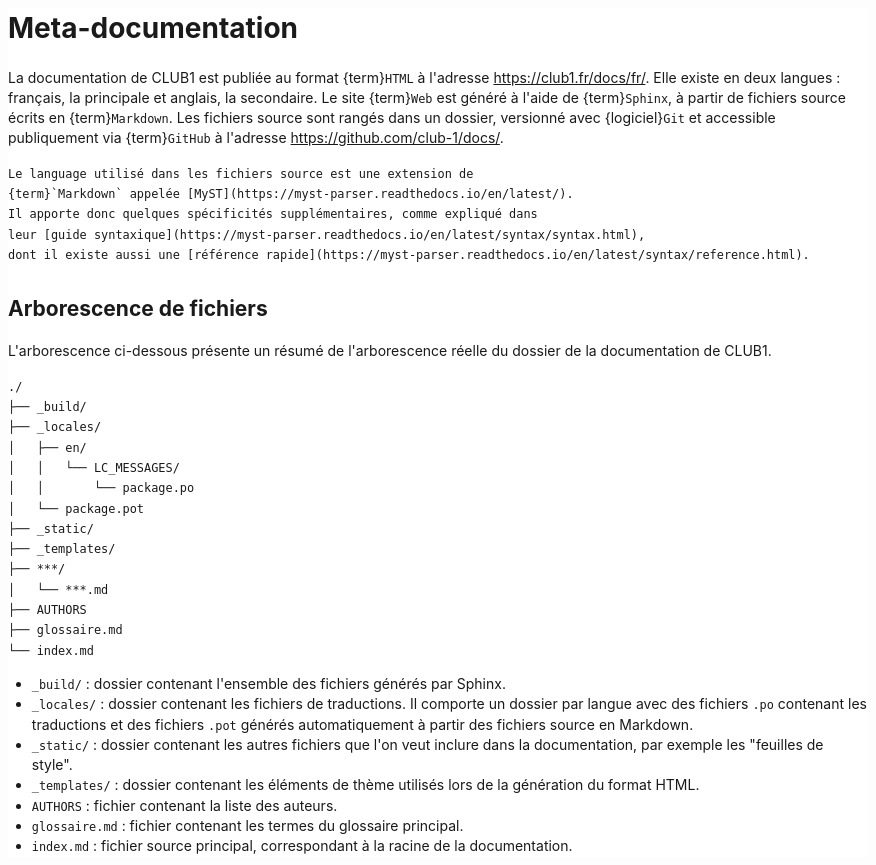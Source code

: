 Meta-documentation
==================

La documentation de CLUB1 est publiée au format {term}`HTML` à l'adresse <https://club1.fr/docs/fr/>.
Elle existe en deux langues : français, la principale et anglais, la secondaire.
Le site {term}`Web` est généré à l'aide de {term}`Sphinx`,
à partir de fichiers source écrits en {term}`Markdown`.
Les fichiers source sont rangés dans un dossier, versionné avec {logiciel}`Git`
et accessible publiquement via {term}`GitHub`
à l'adresse <https://github.com/club-1/docs/>.

```{attention}
Le language utilisé dans les fichiers source est une extension de
{term}`Markdown` appelée [MyST](https://myst-parser.readthedocs.io/en/latest/).
Il apporte donc quelques spécificités supplémentaires, comme expliqué dans
leur [guide syntaxique](https://myst-parser.readthedocs.io/en/latest/syntax/syntax.html),
dont il existe aussi une [référence rapide](https://myst-parser.readthedocs.io/en/latest/syntax/reference.html).
```

Arborescence de fichiers
------------------------

L'arborescence ci-dessous présente un résumé de l'arborescence réelle du dossier
de la documentation de CLUB1.

    ./
    ├── _build/
    ├── _locales/
    │   ├── en/
    │   │   └── LC_MESSAGES/
    │   │       └── package.po
    │   └── package.pot
    ├── _static/
    ├── _templates/
    ├── ***/
    │   └── ***.md
    ├── AUTHORS
    ├── glossaire.md
    └── index.md

- `_build/` : dossier contenant l'ensemble des fichiers générés par Sphinx.
- `_locales/` : dossier contenant les fichiers de traductions.
  Il comporte un dossier par langue avec des fichiers `.po` contenant les
  traductions et des fichiers `.pot` générés automatiquement à partir des
  fichiers source en Markdown.
- `_static/` : dossier contenant les autres fichiers que l'on veut inclure dans la documentation,
  par exemple les "feuilles de style".
- `_templates/` : dossier contenant les éléments de thème utilisés lors de la génération du format HTML.
- `AUTHORS` : fichier contenant la liste des auteurs.
- `glossaire.md` : fichier contenant les termes du glossaire principal.
- `index.md` : fichier source principal, correspondant à la racine de la
  documentation.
= = = = = = =
◆ What is expected
Scan the material above for lines that contain the string "latest", and copy each such line.

◆ Answer space
{term}`Markdown` appelée [MyST](https://myst-parser.readthedocs.io/en/latest/).
leur [guide syntaxique](https://myst-parser.readthedocs.io/en/latest/syntax/syntax.html),
dont il existe aussi une [référence rapide](https://myst-parser.readthedocs.io/en/latest/syntax/reference.html).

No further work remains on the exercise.